El canto de los grillos se escuchaba a través de la ventana abierta. Eran los últimos días de verano cuando el aroma familiar acarició la nariz de Eunseol. Se encontraba durmiendo en la cama, y entreabrió los ojos para ver una gran sombra que se cernía sobre ella. Estaba demasiado oscuro para ver el rostro de la figura, pero Eunseol sabía quién era.
Era su esposo.
—Cierra los ojos y vuelve a dormir. —Su fría voz la hizo sonreír levemente.
Su corazón latía con fuerza y alegría mientras susurraba adormilada: —...Bienvenido de nuevo.
Jeonghyeok la abrazó con fuerza y comenzó a acariciarle la espalda. Se sentía tan cómoda y segura en sus abrazos.
—Vuelve a dormir.
Eunseol hundió la cara en su pecho al oír su cariñosa orden. Sonrió al darse cuenta de que por fin era sábado.
Cuando llegó la mañana, Eunseol fue a la casa principal y anunció: —Vamos a salir ahora.
Seulgi exigió saber adónde iban, pero Gyeongha la detuvo y le dijo a Jeonghyeok que condujera con cuidado.
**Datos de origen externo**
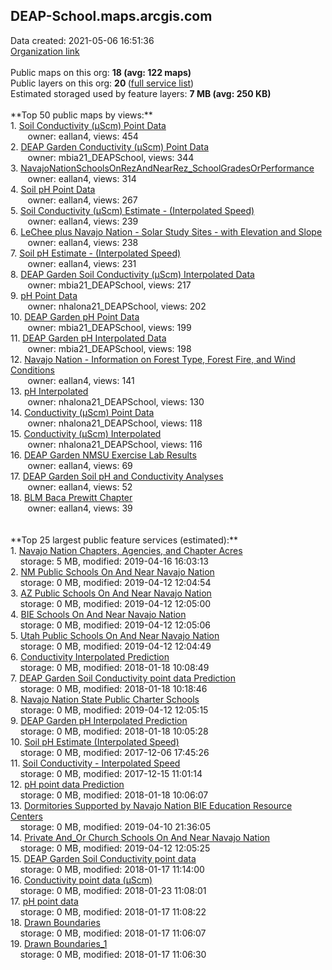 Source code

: <h2>DEAP-School.maps.arcgis.com</h2> Data created: 2021-05-06 16:51:36 <br /><a target='new' href='https://DEAP-School.maps.arcgis.com'>Organization link</a><br /><br />Public maps on this org: <b>18 (avg: 122 maps)</b><br />Public layers on this org: <b>20 </b>(<a target='new' href='https://services.arcgis.com/ul3DV3LWHhAM8P61/ArcGIS/rest/services'>full service list</a>)<br />Estimated storaged used by feature layers: <b>7 MB (avg: 250 KB)</b><br /><br />**Top 50 public maps by views:**<br />  1. <a target='new' href='https://www.arcgis.com/home/item.html?id=edd9193b035e46d99ef2ceb9b4466f76'>Soil Conductivity (µScm) Point Data</a> <br />  &nbsp;&nbsp;&nbsp;&nbsp; &nbsp;&nbsp;owner: eallan4, views: 454<br />  2. <a target='new' href='https://www.arcgis.com/home/item.html?id=8b6c363cac4a4ea7b6635100c8232ac8'>DEAP Garden Conductivity (µScm) Point Data</a> <br />  &nbsp;&nbsp;&nbsp;&nbsp; &nbsp;&nbsp;owner: mbia21_DEAPSchool, views: 344<br />  3. <a target='new' href='https://www.arcgis.com/home/item.html?id=b560dcf4b7dd4a4a9b0fdfc6669c40c2'>NavajoNationSchoolsOnRezAndNearRez_SchoolGradesOrPerformance</a> <br />  &nbsp;&nbsp;&nbsp;&nbsp; &nbsp;&nbsp;owner: eallan4, views: 314<br />  4. <a target='new' href='https://www.arcgis.com/home/item.html?id=e10e6cccdd464da59d35686afb4a2313'>Soil pH Point Data</a> <br />  &nbsp;&nbsp;&nbsp;&nbsp; &nbsp;&nbsp;owner: eallan4, views: 267<br />  5. <a target='new' href='https://www.arcgis.com/home/item.html?id=068ec41f68894dd4bbf3764043ffef40'>Soil Conductivity (µScm) Estimate - (Interpolated Speed)</a> <br />  &nbsp;&nbsp;&nbsp;&nbsp; &nbsp;&nbsp;owner: eallan4, views: 239<br />  6. <a target='new' href='https://www.arcgis.com/home/item.html?id=cbfad4c4a2f54afcae3d3a37bcf93d10'>LeChee plus Navajo Nation - Solar Study Sites - with Elevation and Slope</a> <br />  &nbsp;&nbsp;&nbsp;&nbsp; &nbsp;&nbsp;owner: eallan4, views: 238<br />  7. <a target='new' href='https://www.arcgis.com/home/item.html?id=9c557141a8e8449b94ff3b59bf384537'>Soil pH Estimate - (Interpolated Speed)</a> <br />  &nbsp;&nbsp;&nbsp;&nbsp; &nbsp;&nbsp;owner: eallan4, views: 231<br />  8. <a target='new' href='https://www.arcgis.com/home/item.html?id=d16cfbca41204b9387283092c3e83e25'>DEAP Garden Soil Conductivity (µScm) Interpolated Data</a> <br />  &nbsp;&nbsp;&nbsp;&nbsp; &nbsp;&nbsp;owner: mbia21_DEAPSchool, views: 217<br />  9. <a target='new' href='https://www.arcgis.com/home/item.html?id=ea3c567021894b269167d2c58a65bcf7'>pH Point Data</a> <br />  &nbsp;&nbsp;&nbsp;&nbsp; &nbsp;&nbsp;owner: nhalona21_DEAPSchool, views: 202<br />  10. <a target='new' href='https://www.arcgis.com/home/item.html?id=b216135a6018492a8305e385a2f812e6'>DEAP Garden pH Point Data</a> <br />  &nbsp;&nbsp;&nbsp;&nbsp; &nbsp;&nbsp;owner: mbia21_DEAPSchool, views: 199<br />  11. <a target='new' href='https://www.arcgis.com/home/item.html?id=e416ae77dc084980bf126c8dfdcc662c'>DEAP Garden pH Interpolated Data</a> <br />  &nbsp;&nbsp;&nbsp;&nbsp; &nbsp;&nbsp;owner: mbia21_DEAPSchool, views: 198<br />  12. <a target='new' href='https://www.arcgis.com/home/item.html?id=137ea1ad49244dafa15e803502c50694'>Navajo Nation - Information on Forest Type, Forest Fire, and Wind Conditions</a> <br />  &nbsp;&nbsp;&nbsp;&nbsp; &nbsp;&nbsp;owner: eallan4, views: 141<br />  13. <a target='new' href='https://www.arcgis.com/home/item.html?id=63fc119ad80e404ca672acea751826b6'>pH Interpolated</a> <br />  &nbsp;&nbsp;&nbsp;&nbsp; &nbsp;&nbsp;owner: nhalona21_DEAPSchool, views: 130<br />  14. <a target='new' href='https://www.arcgis.com/home/item.html?id=c739a669c34041cf84331480f21c87ee'>Conductivity (µScm) Point Data</a> <br />  &nbsp;&nbsp;&nbsp;&nbsp; &nbsp;&nbsp;owner: nhalona21_DEAPSchool, views: 118<br />  15. <a target='new' href='https://www.arcgis.com/home/item.html?id=3a4df13361eb43edaf062c3de15f8fd0'>Conductivity (µScm) Interpolated </a> <br />  &nbsp;&nbsp;&nbsp;&nbsp; &nbsp;&nbsp;owner: nhalona21_DEAPSchool, views: 116<br />  16. <a target='new' href='https://www.arcgis.com/home/item.html?id=55358a13a8ce4e8dbe57fe161cb17c34'>DEAP Garden NMSU Exercise Lab Results</a> <br />  &nbsp;&nbsp;&nbsp;&nbsp; &nbsp;&nbsp;owner: eallan4, views: 69<br />  17. <a target='new' href='https://www.arcgis.com/home/item.html?id=62a8e1374c6f4fadb4282829e9096978'>DEAP Garden Soil pH and Conductivity Analyses</a> <br />  &nbsp;&nbsp;&nbsp;&nbsp; &nbsp;&nbsp;owner: eallan4, views: 52<br />  18. <a target='new' href='https://www.arcgis.com/home/item.html?id=35d3202f11904b96b1f1db083733a732'>BLM Baca Prewitt Chapter</a> <br />  &nbsp;&nbsp;&nbsp;&nbsp; &nbsp;&nbsp;owner: eallan4, views: 39<br /><br /><br />**Top 25 largest public feature services (estimated):**<br /> 1. <a target='new' href='https://www.arcgis.com/home/item.html?id=108d7cbecbca42549c49b1454bfa7c9c'>Navajo Nation Chapters, Agencies, and Chapter Acres</a><br /> &nbsp;&nbsp;&nbsp;&nbsp;storage: 5 MB, modified: 2019-04-16 16:03:13<br /> 2. <a target='new' href='https://www.arcgis.com/home/item.html?id=cf1a540f35ee406ab227c52f78bbc40e'>NM Public Schools On And Near Navajo Nation</a><br /> &nbsp;&nbsp;&nbsp;&nbsp;storage: 0 MB, modified: 2019-04-12 12:04:54<br /> 3. <a target='new' href='https://www.arcgis.com/home/item.html?id=32c369cb049f4690a948e819c15acf25'>AZ Public Schools On And Near Navajo Nation</a><br /> &nbsp;&nbsp;&nbsp;&nbsp;storage: 0 MB, modified: 2019-04-12 12:05:00<br /> 4. <a target='new' href='https://www.arcgis.com/home/item.html?id=5dc338d62cad45e3adaab09f6906a54e'>BIE Schools On And Near Navajo Nation</a><br /> &nbsp;&nbsp;&nbsp;&nbsp;storage: 0 MB, modified: 2019-04-12 12:05:06<br /> 5. <a target='new' href='https://www.arcgis.com/home/item.html?id=9564c57ca1684948a08fbbabff339eab'>Utah Public Schools On And Near Navajo Nation</a><br /> &nbsp;&nbsp;&nbsp;&nbsp;storage: 0 MB, modified: 2019-04-12 12:04:49<br /> 6. <a target='new' href='https://www.arcgis.com/home/item.html?id=25bb24323a5a45d386adeeb197dd4115'>Conductivity Interpolated Prediction</a><br /> &nbsp;&nbsp;&nbsp;&nbsp;storage: 0 MB, modified: 2018-01-18 10:08:49<br /> 7. <a target='new' href='https://www.arcgis.com/home/item.html?id=28d58d20bd9c4726b14aabea6f4b2adf'>DEAP Garden Soil Conductivity point data Prediction</a><br /> &nbsp;&nbsp;&nbsp;&nbsp;storage: 0 MB, modified: 2018-01-18 10:18:46<br /> 8. <a target='new' href='https://www.arcgis.com/home/item.html?id=d66ef620b7454c57aaff4cc41c2b6330'>Navajo Nation State Public Charter Schools</a><br /> &nbsp;&nbsp;&nbsp;&nbsp;storage: 0 MB, modified: 2019-04-12 12:05:15<br /> 9. <a target='new' href='https://www.arcgis.com/home/item.html?id=578baf903e6c4b60827f6dce1a9abc7c'>DEAP Garden pH Interpolated Prediction</a><br /> &nbsp;&nbsp;&nbsp;&nbsp;storage: 0 MB, modified: 2018-01-18 10:05:28<br /> 10. <a target='new' href='https://www.arcgis.com/home/item.html?id=023d037d92ee47f99dc4af46a0723ec7'>Soil pH Estimate (Interpolated Speed)</a><br /> &nbsp;&nbsp;&nbsp;&nbsp;storage: 0 MB, modified: 2017-12-06 17:45:26<br /> 11. <a target='new' href='https://www.arcgis.com/home/item.html?id=26eca2499b39404eaba7895163087b73'>Soil Conductivity - Interpolated Speed</a><br /> &nbsp;&nbsp;&nbsp;&nbsp;storage: 0 MB, modified: 2017-12-15 11:01:14<br /> 12. <a target='new' href='https://www.arcgis.com/home/item.html?id=6147989c663c47509f3643dfc3c389c3'>pH point data Prediction</a><br /> &nbsp;&nbsp;&nbsp;&nbsp;storage: 0 MB, modified: 2018-01-18 10:06:07<br /> 13. <a target='new' href='https://www.arcgis.com/home/item.html?id=08bbb78167184cb0991d2fbb1847ea5a'>Dormitories Supported by Navajo Nation BIE Education Resource Centers</a><br /> &nbsp;&nbsp;&nbsp;&nbsp;storage: 0 MB, modified: 2019-04-10 21:36:05<br /> 14. <a target='new' href='https://www.arcgis.com/home/item.html?id=829817cc801b46e7887ccf9ce22d8629'>Private And_Or Church Schools On And Near Navajo Nation</a><br /> &nbsp;&nbsp;&nbsp;&nbsp;storage: 0 MB, modified: 2019-04-12 12:05:25<br /> 15. <a target='new' href='https://www.arcgis.com/home/item.html?id=53cc48d3bb604245a12cf5da98c1692d'>DEAP Garden Soil Conductivity point data</a><br /> &nbsp;&nbsp;&nbsp;&nbsp;storage: 0 MB, modified: 2018-01-17 11:14:00<br /> 16. <a target='new' href='https://www.arcgis.com/home/item.html?id=e63fbac9b17d4bcd9880f0a892a4db6e'>Conductivity point data  (µScm)</a><br /> &nbsp;&nbsp;&nbsp;&nbsp;storage: 0 MB, modified: 2018-01-23 11:08:01<br /> 17. <a target='new' href='https://www.arcgis.com/home/item.html?id=954b9cd78163459188ce4abd10a02dfd'>pH point data</a><br /> &nbsp;&nbsp;&nbsp;&nbsp;storage: 0 MB, modified: 2018-01-17 11:08:22<br /> 18. <a target='new' href='https://www.arcgis.com/home/item.html?id=f65890e1e2cf4567a98e41cdcd01812a'>Drawn Boundaries</a><br /> &nbsp;&nbsp;&nbsp;&nbsp;storage: 0 MB, modified: 2018-01-17 11:06:07<br /> 19. <a target='new' href='https://www.arcgis.com/home/item.html?id=611f89b68b6e4d0ba3781c67844eb900'>Drawn Boundaries_1</a><br /> &nbsp;&nbsp;&nbsp;&nbsp;storage: 0 MB, modified: 2018-01-17 11:06:30<br />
Jeonghyeok abrazó a Eunseol y asintió.
Condujeron un rato hasta llegar al Hospital Hocheon, ubicado en la ciudad de Gangneung. Jeonghyeok acompañó a Eunseol a la planta VIP, y era evidente que ya había estado allí antes. Eunseol lo siguió en silencio, sin poder evitar sentirse un poco ansiosa.
Cuando la puerta corrediza se abrió y entraron, vio a un hombre que parecía estar dormido. El parecido entre este hombre y Jeonghyeok era evidente.
—Padre. saludó Jeonghyeok en voz baja, pero no hubo respuesta.
Eunseol miró a Jeonghyeok, con el rostro inexpresivo, y al demacrado Homin Yun, que se encontraban en la cama, de un lado a otro, antes de hacer una reverencia. Saludó: —Hola, padre. Mucho gusto. Soy Eunseol.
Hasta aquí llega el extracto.